Schlechte Nutzererfahrungen sind allgegenwärtig, jeder hat sich schon über Probleme mit Webseiten, Apps oder Software geärgert. Es fehlen die wirklich wichtigen Informationen auf der Webseite, ein Formular hat die eingegebenen Daten wieder vergessen oder eine App funktioniert nicht wie erwartet.
Im E-Commerce sind schlechte Nutzererfahrungen für Shop-Betreiber richtig teuer. Der Wettbewerb ist nur einen Klick entfernt und verärgerte Nutzer sind leicht geneigt den Kaufprozess abzubrechen. Die Standards für User Experience im E-Commerce setzen große Player wie Amazon oder Zalando. Sie beschäftigen ein Heer von Entwicklern, UX-Designern und User Researchern. Gar nicht so einfach da Schritt zu halten als kleinerer Shop.
Aber schlechte Nutzererfahrungen lassen sich verhindern. Beobachtet man Nutzer dabei, wie sie den eigenen Shop bedienen und an welchen Stellen Sie verwirrt sind und Probleme haben, gewinnt man viel neues Wissen zur Optimierung des eigenen Shops. Diese Art von Nutzerbeobachtung nennt sich „Usability Test" und ist nicht nur den Großen vorbehalten. Jeder Shop-Betreiber kann selbst Usability Tests durchführen.

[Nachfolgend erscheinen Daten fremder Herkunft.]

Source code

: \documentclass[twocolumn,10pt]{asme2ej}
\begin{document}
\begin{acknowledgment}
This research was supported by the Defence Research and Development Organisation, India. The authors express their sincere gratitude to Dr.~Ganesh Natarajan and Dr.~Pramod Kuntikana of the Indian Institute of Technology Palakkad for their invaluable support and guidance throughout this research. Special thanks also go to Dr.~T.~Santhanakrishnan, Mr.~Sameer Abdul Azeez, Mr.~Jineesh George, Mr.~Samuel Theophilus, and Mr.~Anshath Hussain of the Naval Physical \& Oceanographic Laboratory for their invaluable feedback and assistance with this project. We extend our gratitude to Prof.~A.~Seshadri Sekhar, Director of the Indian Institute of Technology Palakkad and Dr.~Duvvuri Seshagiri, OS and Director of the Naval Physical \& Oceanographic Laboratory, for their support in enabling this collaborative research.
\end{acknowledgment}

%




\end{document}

Wir haben die häufigsten Fragen zu diesem Thema zusammengetragen:
Wie funktioniert ein Usability Test?
Bei einem Usability Test beobachtet man Nutzer aus der eigenen Zielgruppe dabei, wie sie eine Webseite, App oder Software bedienen. Er eignet sich insbesondere zur Detailoptimierung von Interaktionen, wie z.B. der Kaufstrecke in einem Online-Shop.
Die Benutzer erhalten typische Aufgaben, die sie erfüllen sollen. Dabei wird geprüft an welchen Stellen Probleme auftreten.
Beispielaufgabe: „Suche einen roten Leder-Turnschuh in Größe 44 und lege ihn in den Warenkorb."
Was kann man aus einem Usability Test lernen?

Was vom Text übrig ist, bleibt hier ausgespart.